By Andrea Wong, Jeanette Rodrigues and Yumi Teso - Oct 22, 2011 6:48 AM GMT+0700
Asian currencies completed the worst week in a month, led by India’s rupee, as concern the region’s economic growth is faltering prompted global funds to withdraw cash.
Data this week showed China’s gross domestic product rose at the slowest pace in two years. Bank of Thailand Governor Prasarn Trairatvorakul said Oct. 20 the Thai economy may contract this quarter as the worst floods in five decades disrupt production. The Bloomberg-JPMorgan Asia Dollar Index fell 0.4 percent, the first decline since the week ended Sept. 30, before Europe’s finance ministers meet in Brussels tomorrow. The rupee fell past 50 per dollar for the first time since 2009.
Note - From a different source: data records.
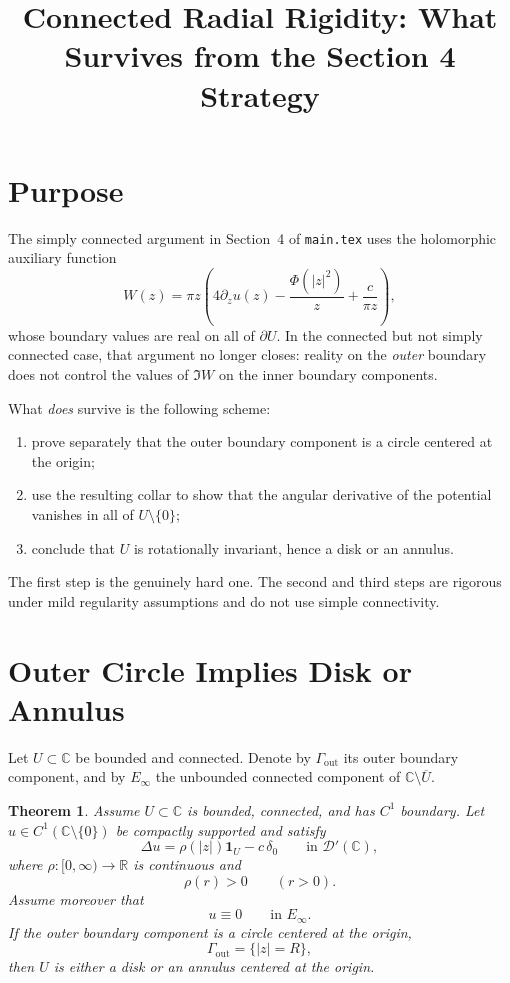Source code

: \documentclass[11pt]{article}
\title{Connected Radial Rigidity: What Survives from the Section 4 Strategy}
\author{}
\date{}
\newtheorem{theorem}{Theorem}[section]
\newcommand{\C}{\mathbb C}
\newcommand{\R}{\mathbb R}
\newcommand{\1}{\mathbf 1}
\begin{document}
\maketitle

\section{Purpose}

The simply connected argument in Section~4 of \texttt{main.tex} uses the holomorphic
auxiliary function
\[
W(z)=\pi z\left(4\partial_z u(z)-\frac{\Phi(|z|^2)}{z}+\frac{c}{\pi z}\right),
\]
whose boundary values are real on all of $\partial U$. In the connected but not simply
connected case, that argument no longer closes: reality on the \emph{outer} boundary does not
control the values of $\Im W$ on the inner boundary components.

What \emph{does} survive is the following scheme:
\begin{enumerate}[label=\textnormal{(\arabic*)}]
\item prove separately that the outer boundary component is a circle centered at the origin;
\item use the resulting collar to show that the angular derivative of the potential vanishes in
all of $U\setminus\{0\}$;
\item conclude that $U$ is rotationally invariant, hence a disk or an annulus.
\end{enumerate}

The first step is the genuinely hard one. The second and third steps are rigorous under mild
regularity assumptions and do not use simple connectivity.

\section{Outer Circle Implies Disk or Annulus}

Let $U\subset \C$ be bounded and connected. Denote by $\Gamma_{\mathrm{out}}$ its outer
boundary component, and by $E_\infty$ the unbounded connected component of
$\C\setminus \overline U$.

\begin{theorem}\label{thm:outer-circle-implies-annulus}
Assume $U\subset \C$ is bounded, connected, and has $C^1$ boundary. Let
$u\in C^1(\C\setminus\{0\})$ be compactly supported and satisfy
\begin{equation}\label{eq:pde}
\Delta u=\rho(|z|)\1_U-c\,\delta_0
\qquad\text{in }\mathcal D'(\C),
\end{equation}
where $\rho:[0,\infty)\to \R$ is continuous and
\[
\rho(r)>0 \qquad (r>0).
\]
Assume moreover that
\[
u\equiv 0 \qquad\text{in }E_\infty.
\]
If the outer boundary component is a circle centered at the origin,
\[
\Gamma_{\mathrm{out}}=\{|z|=R\},
\]
then $U$ is either a disk or an annulus centered at the origin.
\end{theorem}
\end{document}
“Growth outlook has weakened and inflation remains stubbornly high” in the region, said Jonathan Cavenagh, a Singapore-based senior currency strategist at Westpac Banking Corp. “European investors had invested a lot of capital in Asia when the 2008 financial crisis eased and now there is concern they will pull this back to the continent.”
The rupee slumped 2 percent this week to 50.0250 per dollar in Mumbai and touched 50.3238 earlier, the weakest level since April 2009. Thailand’s baht retreated 0.7 percent to 31.01, and Malaysia’s ringgit lost 0.6 percent to 3.1498.
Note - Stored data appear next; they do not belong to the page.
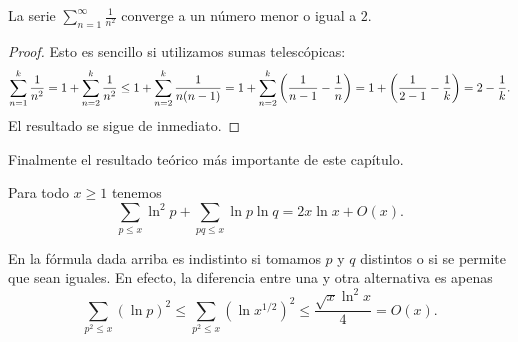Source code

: \begin{lemma}
  \label{lem:sum-1-n2}
  La serie \(\displaystyle{\sum_{n = 1}^\infty \frac{1}{n ^ 2}}\)
  converge a un n\'umero menor o igual a \(2\).
\end{lemma}

\begin{proof}
  Esto es sencillo si utilizamos sumas telesc\'opicas: 
  \[
    \sum_{n = 1}^k \frac{1}{n^2}
    = 1 + \sum_{n = 2}^k \frac{1}{n^2} 
    \leq 1 + \sum_{n = 2}^k \frac{1}{n (n - 1)}
    = 1 + \sum_{n = 2}^k \left( \frac{1}{n - 1} - \frac{1}{n} \right)
    = 1 + \left( \frac{1}{2 - 1} - \frac{1}{k} \right)
    = 2 - \frac{1}{k}.
  \]
  El resultado se sigue de inmediato.
\end{proof}

Finalmente el resultado te\'orico m\'as importante de este cap\'itulo.

\begin{theorem}
  \label{thm:selberg}
  Para todo \(x \geq 1\) tenemos
  \[
    \sum_{p \leq x} \ln^2 p + \sum_{pq \leq x} \ln p \ln q = 2x\ln x + O(x).
  \]
\end{theorem}

\begin{note}
  En la f\'ormula dada arriba es indistinto si tomamos
  \(p\) y \(q\) distintos o si se permite que sean iguales.
  En efecto, la diferencia entre una y otra alternativa es apenas
  \[
    \sum_{p^2 \le x} (\ln p)^2
    \le \sum_{p^2 \le x} (\ln x^{1/2})^2
    \le \frac{\sqrt{x} \ln^2 x}{4}
    = O(x).
  \]
\end{note}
The MSCI Asia-Pacific Index of regional shares slipped 0.7 percent this week as foreign investors sold $319 million more Indonesian, South Korean, Taiwanese, and Thai stocks than they bought yesterday, according to exchange data.
China Slows
China’s economy, the world’s second-largest, expanded 9.1 percent from a year earlier last quarter, less than the 9.5 percent gain in the previous three months, according to government figures released Oct. 18. Food inflation in India accelerated to 10.6 percent in the week ended Oct. 8 from a year earlier, the fastest pace since April, government data showed Oct. 20.
European governments may release as much as 940 billion euros ($1.3 trillion) to fight the debt crisis, seeking to break a deadlock between Germany and France that is forcing leaders to hold two summits within four days. A summit for Oct. 26 was set on Oct. 21 after Germany and France said the EU needs more time to seal a “global and ambitious” accord.
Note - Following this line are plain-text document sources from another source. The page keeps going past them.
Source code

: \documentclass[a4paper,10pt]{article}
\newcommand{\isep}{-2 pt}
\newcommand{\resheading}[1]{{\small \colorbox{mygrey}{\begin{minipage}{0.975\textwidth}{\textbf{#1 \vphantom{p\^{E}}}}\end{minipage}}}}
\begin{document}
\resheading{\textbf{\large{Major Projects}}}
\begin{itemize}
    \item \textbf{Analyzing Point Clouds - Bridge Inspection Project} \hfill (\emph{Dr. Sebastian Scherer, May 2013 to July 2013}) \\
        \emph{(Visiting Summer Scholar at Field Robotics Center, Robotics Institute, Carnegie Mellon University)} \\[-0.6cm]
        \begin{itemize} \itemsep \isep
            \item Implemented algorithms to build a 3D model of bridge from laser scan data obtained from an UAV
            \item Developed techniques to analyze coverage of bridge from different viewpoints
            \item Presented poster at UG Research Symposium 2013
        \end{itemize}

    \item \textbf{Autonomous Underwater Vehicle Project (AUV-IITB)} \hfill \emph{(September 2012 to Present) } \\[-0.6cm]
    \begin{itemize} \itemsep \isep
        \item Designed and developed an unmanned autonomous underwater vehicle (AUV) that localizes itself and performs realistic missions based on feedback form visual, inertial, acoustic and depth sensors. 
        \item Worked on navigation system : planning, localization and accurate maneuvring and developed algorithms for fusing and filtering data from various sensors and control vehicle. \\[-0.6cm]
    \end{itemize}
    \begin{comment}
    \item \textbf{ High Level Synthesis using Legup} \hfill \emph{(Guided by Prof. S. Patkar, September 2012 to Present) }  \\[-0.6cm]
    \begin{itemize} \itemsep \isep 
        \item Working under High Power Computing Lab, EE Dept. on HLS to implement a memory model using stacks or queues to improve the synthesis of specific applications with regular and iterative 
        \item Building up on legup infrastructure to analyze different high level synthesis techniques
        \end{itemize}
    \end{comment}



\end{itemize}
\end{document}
Thailand may cut its growth estimate by more than 1 percentage point from a targeted 4.1 percent when policy makers meet next week, Governor Trairatvorakul said in Bangkok on Oct. 21.
Flood Impact
“There is concern that the impact from the floods on the economy will become much bigger as the waters are nearing the capital,” said Kozo Hasegawa, a trader at Sumitomo Mitsui Banking Corp. in Bangkok. “Sentiment for the baht may continue to be weak.”
The floods have affected 14,254 factories and businesses in 20 provinces, according to the Labor Ministry. Thailand’s central bank, which left the benchmark interest rate unchanged this week at 3.50 percent, signaled Oct. 21 it is willing to consider cutting rates as the disaster threatens to slow growth.
China’s yuan gained 0.1 percent during the five-day period to 6.3840 per dollar. The economy may continue to slow this quarter and in the first half of 2012, National Business Daily reported yesterday, citing Chen Dongqi, deputy director of the National Development and Reform Commission’s Chinese Academy of Macroeconomic Research.
“The yuan’s appreciation will likely slow modestly,” said Robert Minikin, a senior foreign-exchange strategist at Standard Chartered Plc in Hong Kong. “We expect to see more two-way variability and the moves will be less one-sided.”
Rupee Rebound Predicted
The rupee, the worst-performing currency in Asia this year, will rebound more than 3 percent from a 2 1/2-year low touched yesterday as India’s central bank raises interest rates, according to Skandinaviska Enskilda Banken AB.
Investors should buy the currency once it falls to 50.30 per dollar, targeting a “near-term” advance to 48.60, the Swedish lender said in a research note yesterday. The Reserve Bank of India will raise its benchmark rate to 8.50 percent from 8.25 percent at a meeting on Oct. 25, according to 13 of 19 economists in a Bloomberg survey. Six predicted no change.
The monetary authority lifted borrowing costs six times so far in 2011 to cool inflation, boosting the yield advantage on local assets. Rates on 10-year sovereign notes closed at 8.82 percent yesterday, widening the extra yield over Treasuries to 6.6 percentage points.
Elsewhere, Indonesia’s rupiah slipped 0.2 percent this week to 8,863 per dollar, Taiwan’s dollar was little changed at NT$30.299 and the Philippine peso retreated 0.2 percent to 43.44. South Korea’s won appreciated 0.8 percent to 1,147.50.